春日山(休日課長) 「この音使えるかも」と思って、前にエフェクターを組み合わせて作っておいたフィルター系の音があったんですよ。「GOLDEN BUDDY」はその音だけでベースを弾きました。「やっと使うときが来た!」と思ってうれしかったですね。

──生のバンドサウンドというよりは、打ち込みに近い音色ですよね。

春日山(休日課長) それがすごく映えたので、よかったなって。あと近所にあるすごくおいしいコーヒーを淹れてくれるお店の店長さんが「あの曲めちゃくちゃ好きです」と言ってくれて、やってよかった(笑)。

簸(木下) 課長と一緒で、俺もモジュラーシンセを使って、ギターでトランペットのような音が出るやつを作っていたので、それが使えてうれしかったです。サビは最小限の音でどれだけ面白くするか、例えば1音だけにしたり、2回目の音をずらしたり、そういう作業が面白かったです。

晩餐(川谷) メインのフレーズは哲くんのアイデアです。最初に聴いたときは「これ大丈夫かな?」と思って「違うのない?」と聞いたりもしたんですけど、結局最初のやつが頭に残っちゃってて。

簸(木下) 俺も最初は「これでいいのかな?」と思ったけど、聴き馴染みがあったんですよね。なんの曲かよくわからないけど、ああいう感じの曲が馬の大会で昔めっちゃ流れてて。

簸(木下哲 / G)

簸(木下哲 / G)

──馬の大会?

晩餐(川谷) 哲くん乗馬やってたから。

春日山(休日課長) 確かに流れてそう。バグパイプとかで。

CLR(サーヤ) 競馬のファンファーレ感もありますよね。

晩餐(川谷) わかる。それが番組の雰囲気に合ってたのかも。この曲にはみんなのアイデアが同じくらいの割合で詰まってますね。

令和ロマン・くるまと匂わせる世代交代

──サーヤさんのラップに関してはいかがでしたか?

CLR(サーヤ) リリックが最初からバーッと順番に浮かんできたので、自然体の形になったなと思います。くるまとの過去の流れも汲みつつ、番組のほかの出演者の方を見て「それぞれこういうつながりがあるんだろうな」と想像しながら書きました。みんな普段は強めの相方がいる中、この番組では別の人を相方に選んでるのがめちゃくちゃNTRみたいだなと思ったので、「才能奪ってNTR この二人なら絵になる」という歌詞は入れたかったんです(笑)。

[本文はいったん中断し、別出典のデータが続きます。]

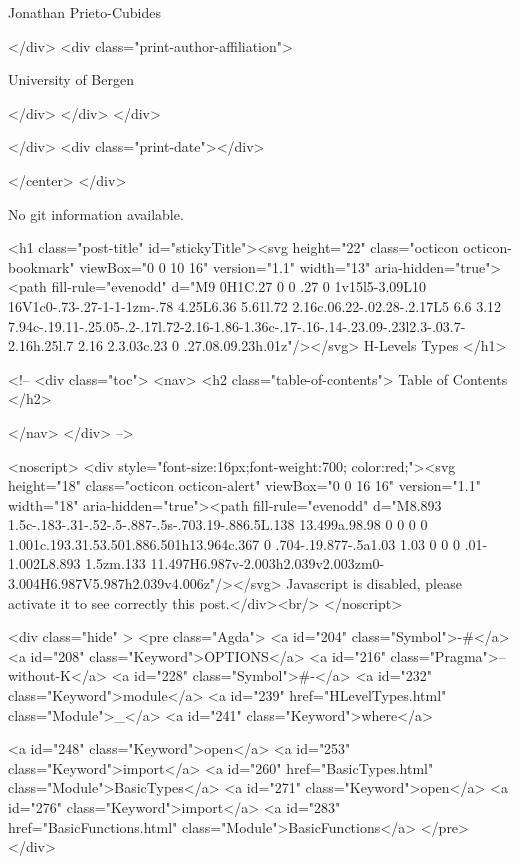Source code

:                   Jonathan Prieto-Cubides
                
              </div>
              <div class="print-author-affiliation">
                
                  University of Bergen
                
                </div>
            </div>
          </div>
          
          
        </div>
        <div class="print-date"></div>
        
        
    </center>
  </div>

  
  No git information available.
  
  <h1 class="post-title" id="stickyTitle"><svg height="22" class="octicon octicon-bookmark" viewBox="0 0 10 16" version="1.1" width="13" aria-hidden="true"><path fill-rule="evenodd" d="M9 0H1C.27 0 0 .27 0 1v15l5-3.09L10 16V1c0-.73-.27-1-1-1zm-.78 4.25L6.36 5.61l.72 2.16c.06.22-.02.28-.2.17L5 6.6 3.12 7.94c-.19.11-.25.05-.2-.17l.72-2.16-1.86-1.36c-.17-.16-.14-.23.09-.23l2.3-.03.7-2.16h.25l.7 2.16 2.3.03c.23 0 .27.08.09.23h.01z"/></svg> H-Levels Types
  </h1>

  <!-- 
  <div class="toc">
    <nav>
    <h2 class="table-of-contents"> Table of Contents </h2>
      

    </nav>
  </div>
   -->

  <noscript>
  <div style="font-size:16px;font-weight:700; color:red;"><svg height="18" class="octicon octicon-alert" viewBox="0 0 16 16" version="1.1" width="18" aria-hidden="true"><path fill-rule="evenodd" d="M8.893 1.5c-.183-.31-.52-.5-.887-.5s-.703.19-.886.5L.138 13.499a.98.98 0 0 0 0 1.001c.193.31.53.501.886.501h13.964c.367 0 .704-.19.877-.5a1.03 1.03 0 0 0 .01-1.002L8.893 1.5zm.133 11.497H6.987v-2.003h2.039v2.003zm0-3.004H6.987V5.987h2.039v4.006z"/></svg> Javascript is disabled, please activate it to see correctly this post.</div><br/>
  </noscript>

  <div class="hide" >
<pre class="Agda">
<a id="204" class="Symbol">{-#</a> <a id="208" class="Keyword">OPTIONS</a> <a id="216" class="Pragma">--without-K</a> <a id="228" class="Symbol">#-}</a>
<a id="232" class="Keyword">module</a> <a id="239" href="HLevelTypes.html" class="Module">_</a> <a id="241" class="Keyword">where</a>

<a id="248" class="Keyword">open</a> <a id="253" class="Keyword">import</a> <a id="260" href="BasicTypes.html" class="Module">BasicTypes</a>
<a id="271" class="Keyword">open</a> <a id="276" class="Keyword">import</a> <a id="283" href="BasicFunctions.html" class="Module">BasicFunctions</a>
</pre>
</div>


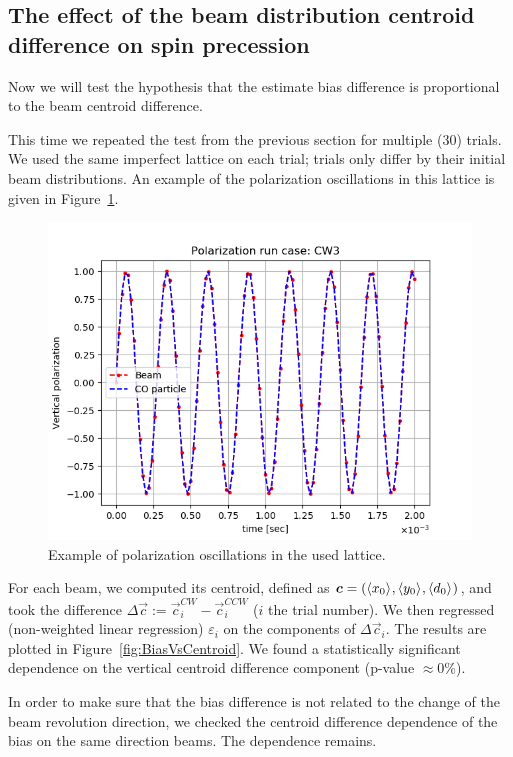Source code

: \documentclass{article}
\begin{document}
\subsection{The effect of the beam distribution centroid difference on spin precession}

Now we will test the hypothesis that the estimate bias difference is proportional to the beam centroid difference. 

This time we repeated the test from the previous section for multiple (30) trials. We used the same imperfect lattice on each trial; trials only differ by their initial beam distributions. An example of the polarization oscillations in this lattice is given in Figure~\ref{fig:OscEx}.

\begin{figure}[!h]
  \centering
  \includegraphics[width=\linewidth]{img/spin_axis_motion/multiple/CW3_polarization}
  \caption{Example of polarization oscillations in the used lattice.\label{fig:OscEx}}
\end{figure}


For each beam, we computed its centroid, defined as $\vec c = (\avg{x_0}, \avg{y_0}, \avg{d_0})$, and took the difference $\Delta\vec c := \vec c^{CW}_i - \vec c^{CCW}_i$ ($i$ the trial number). We then regressed (non-weighted linear regression) $\varepsilon_i$ on the components of $\Delta\vec c_i$. The results are plotted in Figure~\ref{fig:BiasVsCentroid}. We found a statistically significant dependence on the vertical centroid difference component (p-value $\approx 0$\%).

In order to make sure that the bias difference is not related to the change of the beam revolution direction, we checked the centroid difference dependence of the bias on the same direction beams. The dependence remains.
\end{document}

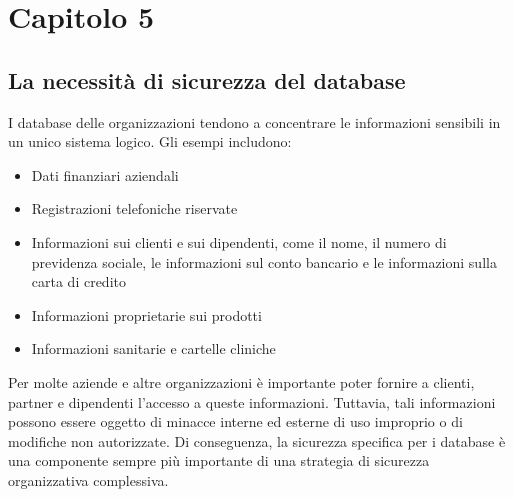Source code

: \chapter{Capitolo 5}
\section{La necessità di sicurezza del database}
I database delle organizzazioni tendono a concentrare le informazioni sensibili in un unico sistema logico. Gli esempi includono:
\begin{itemize}
    \item Dati finanziari aziendali
    
    \item Registrazioni telefoniche riservate
    
    \item Informazioni sui clienti e sui dipendenti, come il nome, il numero di previdenza sociale, le informazioni sul conto bancario e le informazioni sulla carta di credito
    
    \item Informazioni proprietarie sui prodotti
    
    \item Informazioni sanitarie e cartelle cliniche 
\end{itemize}
Per molte aziende e altre organizzazioni è importante poter fornire a clienti, partner e dipendenti l'accesso a queste informazioni. Tuttavia, tali informazioni possono essere oggetto di minacce interne ed esterne di uso improprio o di modifiche non autorizzate. Di conseguenza, la sicurezza specifica per i database è una componente sempre più importante di una strategia di sicurezza organizzativa complessiva. 

\singlespacing

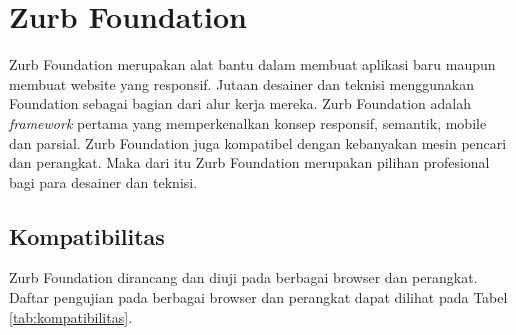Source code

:\section{Zurb Foundation \cite{Zurb:2014}}
\label{sec:zurbfoundation}

Zurb Foundation merupakan alat bantu dalam membuat aplikasi baru maupun membuat website yang responsif. Jutaan desainer dan teknisi menggunakan Foundation sebagai bagian dari alur kerja mereka. Zurb Foundation adalah {\it framework} pertama yang memperkenalkan konsep responsif, semantik, mobile dan parsial. Zurb Foundation juga kompatibel dengan kebanyakan mesin pencari dan perangkat. Maka dari itu Zurb Foundation merupakan pilihan profesional bagi para desainer dan teknisi.

\subsection{Kompatibilitas}
Zurb Foundation dirancang dan diuji pada berbagai browser dan perangkat. Daftar pengujian pada berbagai browser dan perangkat dapat dilihat pada Tabel \ref{tab:kompatibilitas}.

あとは新しい番組で誰も展開が読めない状況だったから、とりあえず“幕開け感”だけはしっかり出したいなって。

──そこにくるまさんのラップも入って、より完成度が増したと。

CLR(サーヤ) 最近はどの現場も私とくるまが最年少ぐらいなので、世代交代をちょっと匂わせていく意図もありました。「椅子奪うわ」もそうだし、「そろぼち世代交代」もそうだし……めちゃくちゃ言ってますね(笑)。上が詰まりすぎてるなっていつも思うし、もうちょっとうちらの席くれよっていう。

礼賛

礼賛

──ラップ自体はくるまさんとイメージを共有していたのでしょうか?

CLR(サーヤ) いや、まずは1回投げてみようと思って、くるまに「ここにラップ入れて」と送ったら、初音ミクみたいな、めちゃくちゃ言葉を詰め込んだラップが戻ってきて(笑)。「これライブでできるか?」と思いましたが、年末の「COUNTDOWN JAPAN」のステージにゲストで出てもらったときにちゃんと歌い切ってましたね。

晩餐(川谷) めっちゃ声がデカかった。

CLR(サーヤ) ちゃんとイキリまくってましたね(笑)。

RIP SLYMEに感じた、“TRUMAN”の色気

──さらにアルバムには2023年発表の既発曲「TRUMAN」に、RIP SLYMEのメンバーが参加した「TRUMAN feat. RYO-Z, ILMARI, FUMIYA(RIP SLYME)」が収録されています。礼賛は以前からRIP SLYMEの「熱帯夜」をカバーしていて、去年はサーヤさんがBACARDIの企画でRIP SLYMEとコラボをしていたので、その流れでの参加になったわけですよね。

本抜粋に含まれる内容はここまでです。